The days of The Tabby Diaries as a website that still exists are numbered. Frankly I'm surprised, considering that it's been almost a year since I last wrote there.
It all started when I found myself enjoying writing the updates for Tabby Gallery, and so I wanted to expand on that plus do even more. Well, even then diary sites were fairly common, but I didn't care. This was a way for me to express myself in a way other than the visual means in the Gallery, and maybe even do something a little different. You know what? I've still never heard of a site that has tried what I attempted, simultaneous factual and fictional diaries. Yes, it was different but having them both side-by-side like that was their eventual downfall.

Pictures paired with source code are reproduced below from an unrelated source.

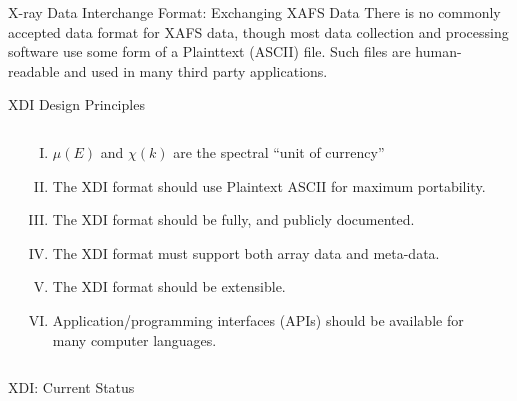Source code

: \documentclass[final]{beamer}
\begin{document}
\begin{frame}{}
\begin{columns}[t]
\begin{column}{.54\linewidth}
\begin{block}{\large  X-ray Data Interchange Format:  Exchanging
            XAFS Data}
          There is no commonly accepted data format for XAFS data, though
          most data collection and processing software use some form of a
          Plainttext (ASCII) file.  Such files are human-readable and used
          in many third party applications.

        \end{block}

        \begin{block}{\large XDI Design Principles}

          \begin{columns}[T]
            \begin{column}{0.05\linewidth}    \end{column}
            \begin{column}{0.90\linewidth}

              \begin{enumerate}[I.] \normalsize
              \item $\mu(E)$ and $\chi(k)$ are the spectral ``unit of  currency''
              \item The XDI format should use Plaintext ASCII for maximum portability.
              \item The XDI format should be fully, and publicly documented.
              \item The XDI format must support both array data and meta-data.
              \item The XDI format should be extensible.
              \item Application/programming interfaces (APIs) should be
                available for many computer languages.
              \end{enumerate}

            \end{column}
            \begin{column}{0.05\linewidth}    \end{column}
          \end{columns}
        \end{block}

        \begin{block}{\large XDI: Current Status}


\end{block}
\end{column}
\end{columns}
\end{frame}
\end{document}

The problem is that I put so much into the non-fiction writing, I wasn't left with much else for the fiction. A good writer of fiction often imbues their creations with their own emotions and experience, but if those were already in the factual writing, how could I do it without repeating myself? Of course this meant that the fictional diaries suffered, despite my best attempts otherwise.

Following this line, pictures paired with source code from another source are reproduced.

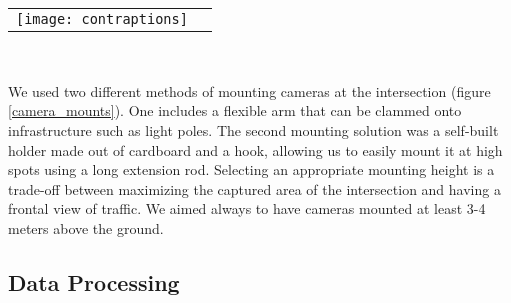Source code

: \ \\





\ \\ 
\raggedbottom
\begin{tabular}{@{}cc}
\texttt{[image: contraptions]}
\end{tabular}
\label{camera_mounts}
\

We used two different methods of mounting cameras at the intersection (figure \ref{camera_mounts}). One includes a flexible arm that can be clammed onto infrastructure such as light poles.
The second mounting solution was a self-built holder made out of cardboard and a hook, allowing us to easily mount it at high spots using a long extension rod.
Selecting an appropriate mounting height is a trade-off between maximizing the captured area of the intersection and having a frontal view of traffic.
We aimed always to have cameras mounted at least 3-4 meters above the ground.

\subsection{Data Processing}
\ \\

Anyway, after a few months it got to be draining. Not only with the writing, but doing it all right in the code and archiving manually, not like this handy-dandy little Blogger journal I've got now. When economic circumstances forced a disconnection from the Net for a while there, it finally brought about the death of the Diaries.
I will miss them when the site finally disappears from the Internet. I put a lot of work into writing them, working on the design, and publicising it all. There was a thrill in the newness of it all. It only lasted barely over eight months, but they were great months. As for the Tabby Archives, where each previous month went to rest, they'll probably be around for a while longer, but check them out if you'd like to take a look into the development of my oevre (before I got pretentious enough to use words like "oevre").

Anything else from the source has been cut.